Her letter to JB of 2 Nov 1897 expressed her disgust of the WWCTU at their Congress at Ontario, for re-electing Lady Henry Somerset as Vice President (Mrs Cole resigned from it at once). In her letter of 22 Dec 1897 she said how anxious she was to work for the anti-Regulationists and would be glad of some literature.
'We learn ... that the ladies of Edinburgh had a very good meeting the day before yesterday ... Dr Agnes McLaren was there and talked well and dear Miss Wigham was present.'
The Shield of Mar 1898, p 86 gives an account of this meeting: the meeting on the 15th 'was presided over by Mrs Nairn, and attended by a crowded audience of ladies of education and position. The interest was very great.
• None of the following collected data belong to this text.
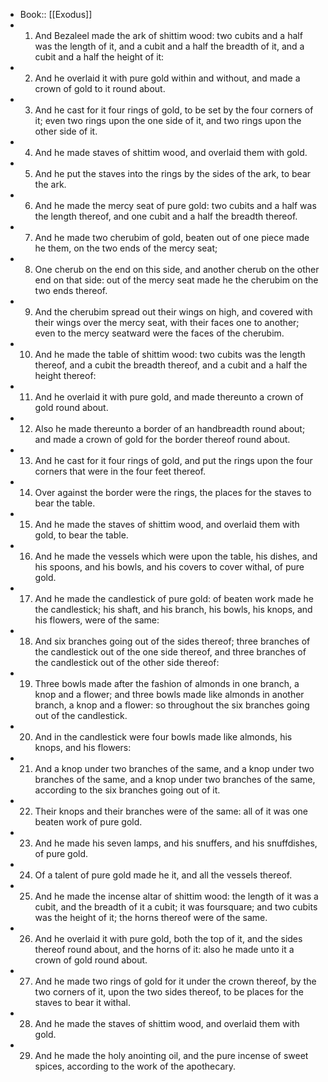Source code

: - Book:: [[Exodus]]
- 1. And Bezaleel made the ark of shittim wood: two cubits and a half was the length of it, and a cubit and a half the breadth of it, and a cubit and a half the height of it:
- 2. And he overlaid it with pure gold within and without, and made a crown of gold to it round about.
- 3. And he cast for it four rings of gold, to be set by the four corners of it; even two rings upon the one side of it, and two rings upon the other side of it.
- 4. And he made staves of shittim wood, and overlaid them with gold.
- 5. And he put the staves into the rings by the sides of the ark, to bear the ark.
- 6. And he made the mercy seat of pure gold: two cubits and a half was the length thereof, and one cubit and a half the breadth thereof.
- 7. And he made two cherubim of gold, beaten out of one piece made he them, on the two ends of the mercy seat;
- 8. One cherub on the end on this side, and another cherub on the other end on that side: out of the mercy seat made he the cherubim on the two ends thereof.
- 9. And the cherubim spread out their wings on high, and covered with their wings over the mercy seat, with their faces one to another; even to the mercy seatward were the faces of the cherubim.
- 10. And he made the table of shittim wood: two cubits was the length thereof, and a cubit the breadth thereof, and a cubit and a half the height thereof:
- 11. And he overlaid it with pure gold, and made thereunto a crown of gold round about.
- 12. Also he made thereunto a border of an handbreadth round about; and made a crown of gold for the border thereof round about.
- 13. And he cast for it four rings of gold, and put the rings upon the four corners that were in the four feet thereof.
- 14. Over against the border were the rings, the places for the staves to bear the table.
- 15. And he made the staves of shittim wood, and overlaid them with gold, to bear the table.
- 16. And he made the vessels which were upon the table, his dishes, and his spoons, and his bowls, and his covers to cover withal, of pure gold.
- 17. And he made the candlestick of pure gold: of beaten work made he the candlestick; his shaft, and his branch, his bowls, his knops, and his flowers, were of the same:
- 18. And six branches going out of the sides thereof; three branches of the candlestick out of the one side thereof, and three branches of the candlestick out of the other side thereof:
- 19. Three bowls made after the fashion of almonds in one branch, a knop and a flower; and three bowls made like almonds in another branch, a knop and a flower: so throughout the six branches going out of the candlestick.
- 20. And in the candlestick were four bowls made like almonds, his knops, and his flowers:
- 21. And a knop under two branches of the same, and a knop under two branches of the same, and a knop under two branches of the same, according to the six branches going out of it.
- 22. Their knops and their branches were of the same: all of it was one beaten work of pure gold.
- 23. And he made his seven lamps, and his snuffers, and his snuffdishes, of pure gold.
- 24. Of a talent of pure gold made he it, and all the vessels thereof.
- 25. And he made the incense altar of shittim wood: the length of it was a cubit, and the breadth of it a cubit; it was foursquare; and two cubits was the height of it; the horns thereof were of the same.
- 26. And he overlaid it with pure gold, both the top of it, and the sides thereof round about, and the horns of it: also he made unto it a crown of gold round about.
- 27. And he made two rings of gold for it under the crown thereof, by the two corners of it, upon the two sides thereof, to be places for the staves to bear it withal.
- 28. And he made the staves of shittim wood, and overlaid them with gold.
- 29. And he made the holy anointing oil, and the pure incense of sweet spices, according to the work of the apothecary.
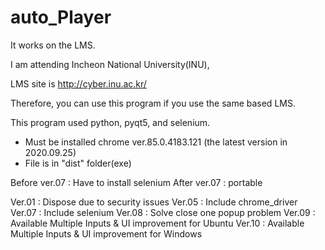 # auto_Player
 
It works on the LMS.

I am attending Incheon National University(INU), 

LMS site is http://cyber.inu.ac.kr/

Therefore, you can use this program if you use the same based LMS.

This program used python, pyqt5, and selenium.


* Must be installed chrome ver.85.0.4183.121 (the latest version in 2020.09.25)
* File is in "dist" folder(exe)

Before ver.07 : Have to install selenium
After ver.07 : portable

Ver.01 : Dispose due to security issues
Ver.05 : Include chrome_driver
Ver.07 : Include selenium
Ver.08 : Solve close one popup problem
Ver.09 : Available Multiple Inputs & UI improvement for Ubuntu
Ver.10 : Available Multiple Inputs & UI improvement for Windows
Dr Agnes McLaren was present and gave much information ... a petition was agreed to and signed by the lady presiding and was sent for presentation to Sir Lewis McIver MP for North Edinburgh.'
'We were astonished at Miss Lees warmth in the matter [of the meeting at Edinburgh] for she wrote Mrs Gledstone an almost contemptuous letter in regard to the 'Call to duty' and we had understood was a defender of Lady H.' (However we have heard that she considered Lady H's retraction quite unsatisfactory.' This was a letter dated 8 Jan 1898 signed by 30 active members of the BWTA and entitled 'A Call to Duty'.
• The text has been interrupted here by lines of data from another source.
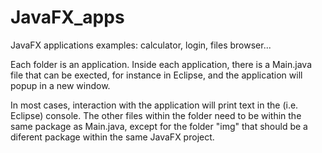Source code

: # JavaFX_apps
JavaFX applications examples: calculator, login, files browser...

Each folder is an application. Inside each application, there is a Main.java file that can be exected, 
for instance in Eclipse, and the application will popup in a new window. 

In most cases, interaction with the application will print text in the (i.e. Eclipse) console.
The other files within the folder need to be within the same package as Main.java, 
except for the folder "img" that should be a diferent package within the same JavaFX project.
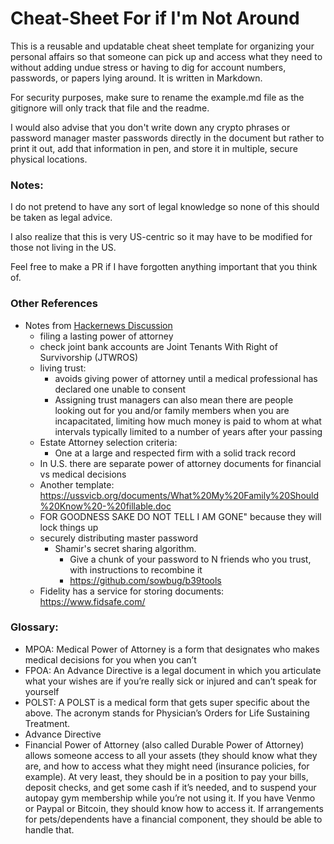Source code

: # Cheat-Sheet For if I'm Not Around

This is a reusable and updatable cheat sheet template for organizing your personal affairs so that someone can pick up and access what they need to without adding undue stress or having to dig for account numbers, passwords, or papers lying around. It is written in Markdown.

For security purposes, make sure to rename the example.md file as the gitignore will only track that file and the readme. 

I would also advise that you don't write down any crypto phrases or password manager master passwords directly in the document but rather to print it out, add that information in pen, and store it in multiple, secure physical locations.


### Notes: 
I do not pretend to have any sort of legal knowledge so none of this should be taken as legal advice. 

I also realize that this is very US-centric so it may have to be modified for those not living in the US. 

Feel free to make a PR if I have forgotten anything important that you think of. 

### Other References
- Notes from [Hackernews Discussion](https://news.ycombinator.com/item?id=31748553)
  - filing a lasting power of attorney
  - check joint bank accounts are Joint Tenants With Right of Survivorship (JTWROS)
  - living trust: 
    - avoids giving power of attorney until a medical professional has declared one unable to consent
    - Assigning trust managers can also mean there are people looking out for you and/or family members when you are incapacitated, limiting how much money is paid to whom at what intervals typically limited to a number of years after your passing
  - Estate Attorney selection criteria:
     - One at a large and respected firm with a solid track record
  - In U.S. there are separate power of attorney documents for financial vs medical decisions
  - Another template: https://ussvicb.org/documents/What%20My%20Family%20Should%20Know%20-%20fillable.doc
  - FOR GOODNESS SAKE DO NOT TELL <FAANG> I AM GONE" because they will lock things up
  - securely distributing master password
    - Shamir's secret sharing algorithm.
      - Give a chunk of your password to N friends who you trust, with instructions to recombine it
      - https://github.com/sowbug/b39tools
  - Fidelity has a service for storing documents: https://www.fidsafe.com/

### Glossary:  
  - MPOA:  Medical Power of Attorney is a form that designates who makes medical decisions for you when you can’t
  - FPOA: An Advance Directive is a legal document in which you articulate what your wishes are if you’re really sick or injured and can’t speak for yourself
  - POLST: A POLST is a medical form that gets super specific about the above. The acronym stands for Physician’s Orders for Life Sustaining Treatment.
  - Advance Directive
  - Financial Power of Attorney (also called Durable Power of Attorney) allows someone access to all your assets (they should know what they are, and how to access what they might  need (insurance policies, for example). At very least, they should be in a position to pay your bills, deposit checks, and get some cash if it’s needed, and to suspend your autopay gym membership while you’re not using it. If you have Venmo or Paypal or Bitcoin, they should know how to access it. If arrangements for pets/dependents have a financial component, they should be able to handle that. 

  
  
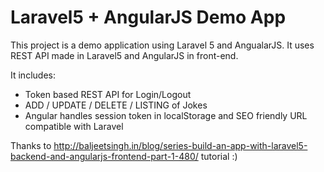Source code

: # Laravel5 + AngularJS Demo App
This project is a demo application using Laravel 5 and AngualarJS. It uses REST API made in Laravel5 and AngularJS in front-end.

It includes:
- Token based REST API for Login/Logout
- ADD / UPDATE / DELETE / LISTING of Jokes
- Angular handles session token in localStorage and SEO friendly URL compatible with Laravel

Thanks to http://baljeetsingh.in/blog/series-build-an-app-with-laravel5-backend-and-angularjs-frontend-part-1-480/ tutorial :)
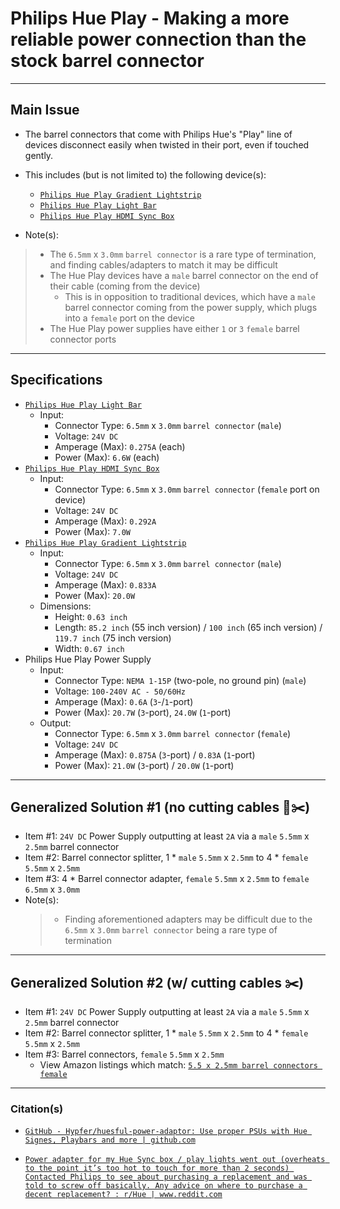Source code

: <!-- ------------------------------------------------------------ -->
# Philips Hue Play - Making a more reliable power connection than the stock barrel connector
<!-- ------------------------------------------------------------ -->

***
## Main Issue
- The barrel connectors that come with Philips Hue's "Play" line of devices disconnect easily when twisted in their port, even if touched gently.
- This includes (but is not limited to) the following device(s):
  - [`Philips Hue Play Gradient Lightstrip`](https://www.philips-hue.com/en-us/p/hue-white-and-color-ambiance-play-gradient-lightstrip-65-inch/046677560416) 
  - [`Philips Hue Play Light Bar`](https://www.philips-hue.com/en-us/p/hue-white-and-color-ambiance-play-light-bar-single-pack/7820131U7)
  - [`Philips Hue Play HDMI Sync Box`](https://www.philips-hue.com/en-us/p/hue-play-hdmi-sync-box-/046677555221)

- Note(s):
> - The `6.5mm` x `3.0mm` `barrel connector` is a rare type of termination, and finding cables/adapters to match it may be difficult
> - The Hue Play devices have a `male` barrel connector on the end of their cable (coming from the device)
>   - This is in opposition to traditional devices, which have a `male` barrel connector coming from the power supply, which plugs into a `female` port on the device
> - The Hue Play power supplies have either `1` or `3` `female` barrel connector ports

<!-- ------------------------------------------------------------ -->

***
## Specifications
- [`Philips Hue Play Light Bar`](https://www.philips-hue.com/en-us/p/hue-white-and-color-ambiance-play-light-bar-single-pack/7820131U7)
  - Input:
    - Connector Type: `6.5mm` x `3.0mm` `barrel connector` (`male`)
    - Voltage: `24V DC`
    - Amperage (Max): `0.275A` (each)
    - Power (Max): `6.6W` (each)
- [`Philips Hue Play HDMI Sync Box`](https://www.philips-hue.com/en-us/p/hue-play-hdmi-sync-box-/046677555221)
  - Input:
    - Connector Type: `6.5mm` x `3.0mm` `barrel connector` (`female` port on device)
    - Voltage: `24V DC`
    - Amperage (Max): `0.292A`
    - Power (Max): `7.0W`
- [`Philips Hue Play Gradient Lightstrip`](https://www.philips-hue.com/en-us/p/hue-white-and-color-ambiance-play-gradient-lightstrip-65-inch/046677560416) 
  - Input:
    - Connector Type: `6.5mm` x `3.0mm` `barrel connector` (`male`)
    - Voltage: `24V DC`
    - Amperage (Max): `0.833A`
    - Power (Max): `20.0W`
  - Dimensions:
    - Height: `0.63 inch`
    - Length: `85.2 inch` (55 inch version) / `100 inch` (65 inch version) / `119.7 inch` (75 inch version)
    - Width: `0.67 inch`
- Philips Hue Play Power Supply
  - Input:
    - Connector Type: `NEMA 1-15P` (two-pole, no ground pin) (`male`)
    - Voltage: `100-240V AC - 50/60Hz`
    - Amperage (Max): `0.6A` (`3`-/`1`-port)
    - Power (Max): `20.7W` (`3`-port), `24.0W` (`1`-port)
  - Output:
    - Connector Type: `6.5mm` x `3.0mm` `barrel connector` (`female`)
    - Voltage: `24V DC`
    - Amperage (Max): `0.875A` (`3`-port) / `0.83A` (`1`-port)
    - Power (Max): `21.0W` (`3`-port) / `20.0W` (`1`-port)

<!-- ------------------------------------------------------------ -->

***
## Generalized Solution #1 (no cutting cables 🚫✂️)
  - Item #1: `24V DC` Power Supply outputting at least `2A` via a `male` `5.5mm` x `2.5mm` barrel connector
  - Item #2: Barrel connector splitter, 1 * `male` `5.5mm` x `2.5mm` to 4 * `female` `5.5mm` x `2.5mm`
  - Item #3: 4 * Barrel connector adapter, `female` `5.5mm` x `2.5mm` to `female` `6.5mm` x `3.0mm`
  - Note(s):
    > - Finding aforementioned adapters may be difficult due to the `6.5mm` x `3.0mm` `barrel connector` being a rare type of termination

<!-- ------------------------------------------------------------ -->

***
## Generalized Solution #2 (w/ cutting cables ✂️)
  - Item #1: `24V DC` Power Supply outputting at least `2A` via a `male` `5.5mm` x `2.5mm` barrel connector
  - Item #2: Barrel connector splitter, 1 * `male` `5.5mm` x `2.5mm` to 4 * `female` `5.5mm` x `2.5mm`
  - Item #3: Barrel connectors, `female` `5.5mm` x `2.5mm`
    - View Amazon listings which match: [`5.5 x 2.5mm barrel connectors female`](https://www.amazon.com/s?k=5.5+x+2.5mm+barrel+connectors+female)

<!-- ------------------------------------------------------------ -->

***
### Citation(s)

- [`GitHub - Hypfer/huesful-power-adaptor: Use proper PSUs with Hue Signes, Playbars and more | github.com`](https://github.com/Hypfer/huesful-power-adaptor)

- [`Power adapter for my Hue Sync box / play lights went out (overheats to the point it’s too hot to touch for more than 2 seconds) Contacted Philips to see about purchasing a replacement and was told to screw off basically. Any advice on where to purchase a decent replacement? : r/Hue | www.reddit.com`](https://www.reddit.com/r/Hue/comments/vaedcl/power_adapter_for_my_hue_sync_box_play_lights)

<!-- ------------------------------------------------------------ -->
The complete text was published in the 'Shield' Feb 1898 p.77.
Mrs Louisa Gledstone was one of the signatories.
Lady H's letter of retraction dated 27 Jan from Eastnor Castle was addressed to Lord George Hamilton, appeared in some of the daily papers of 8 Feb and was printed in the 'Shield' of Mar 1898, p.88.
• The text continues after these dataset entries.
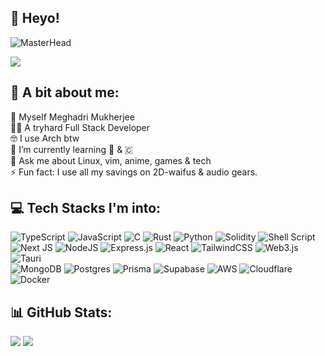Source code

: ## 👋 Heyo!
<img src="https://media.tenor.com/6_-osAtLuHUAAAAi/wave-cute.gif" alt="MasterHead" style="display: block; margin: 0 auto;"/>

[![](https://visitcount.itsvg.in/api?id=hikki78&icon=0&color=2)](https://visitcount.itsvg.in)

## 💫 A bit about me:
👋 Myself Meghadri Mukherjee<br>
👨‍💻 A tryhard Full Stack Developer<br>
🤓 I use Arch btw<br>
🌱 I’m currently learning 🦀 & 🇨<br>
💬 Ask me about Linux, vim, anime, games & tech<br>
⚡ Fun fact: I use all my savings on 2D-waifus & audio gears. 

## 💻 Tech Stacks I'm into:
![TypeScript](https://img.shields.io/badge/typescript-%23007ACC.svg?style=flat-square&logo=typescript&logoColor=white) 
![JavaScript](https://img.shields.io/badge/javascript-%23323330.svg?style=flat-square&logo=javascript&logoColor=%23F7DF1E)
![C](https://img.shields.io/badge/c-%2300599C.svg?style=flat-square&logo=c&logoColor=white) 
![Rust](https://img.shields.io/badge/rust-%23000000.svg?style=flat-square&logo=rust&logoColor=white) 
![Python](https://img.shields.io/badge/python-3670A0?style=flat-square&logo=python&logoColor=ffdd54)
![Solidity](https://img.shields.io/badge/Solidity-%23363636.svg?style=flat-square&logo=solidity&logoColor=white)
![Shell Script](https://img.shields.io/badge/shell_script-%23121011.svg?style=flat-square&logo=gnu-bash&logoColor=white)
</br>
![Next JS](https://img.shields.io/badge/Next-black?style=flat-square&logo=next.js&logoColor=white) 
![NodeJS](https://img.shields.io/badge/node.js-6DA55F?style=flat-square&logo=node.js&logoColor=white) 
![Express.js](https://img.shields.io/badge/express.js-%23404d59.svg?style=flat-square&logo=express&logoColor=%2361DAFB)
![React](https://img.shields.io/badge/react-%2320232a.svg?style=flat-square&logo=react&logoColor=%2361DAFB)
![TailwindCSS](https://img.shields.io/badge/tailwindcss-%2338B2AC.svg?style=flat-square&logo=tailwind-css&logoColor=white) 
![Web3.js](https://img.shields.io/badge/web3.js-F16822?style=flat-square&logo=web3.js&logoColor=white) 
![Tauri](https://img.shields.io/badge/tauri-%2324C8DB.svg?style=flat-square&logo=tauri&logoColor=%23FFFFFF) 
</br>
![MongoDB](https://img.shields.io/badge/MongoDB-%234ea94b.svg?style=flat-square&logo=mongodb&logoColor=white) 
![Postgres](https://img.shields.io/badge/postgres-%23316192.svg?style=flat-square&logo=postgresql&logoColor=white)
![Prisma](https://img.shields.io/badge/Prisma-3982CE?style=flat-square&logo=Prisma&logoColor=white)
![Supabase](https://img.shields.io/badge/Supabase-3ECF8E?style=flat-square&logo=supabase&logoColor=white)
![AWS](https://img.shields.io/badge/AWS-%23FF9900.svg?style=flat-square&logo=amazon-aws&logoColor=white)
![Cloudflare](https://img.shields.io/badge/Cloudflare-F38020?style=flat-square&logo=Cloudflare&logoColor=white)
![Docker](https://img.shields.io/badge/docker-%230db7ed.svg?style=flat-square&logo=docker&logoColor=white)

## 📊 GitHub Stats:
![](https://github-readme-stats.vercel.app/api?username=hikki78&theme=ayu-mirage&hide_border=true&include_all_commits=false&count_private=false)
![](https://github-readme-stats.vercel.app/api/top-langs/?username=hikki78&theme=ayu-mirage&hide_border=true&include_all_commits=false&count_private=false&layout=compact)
'Miss Wigham was present looking, she said 'etheriel' [sic] like a lovely vision.'
Miss Wigham of Edinburgh, a lifelong supporter of the Abolitionist Causes, died at the end of 1899. (See Biog. Index).
'We feel that things look rather gloomy ... for our meeting here next Sunday night [20 Feb] at 8 o'clock; for the BTWA have arranged to hold three other meetings that night at the same hour.'
See letters of 21 and 22 Jan from Mrs Andrew and Dr Bushnell about arrangements being made at Southport for the big Sunday meeting.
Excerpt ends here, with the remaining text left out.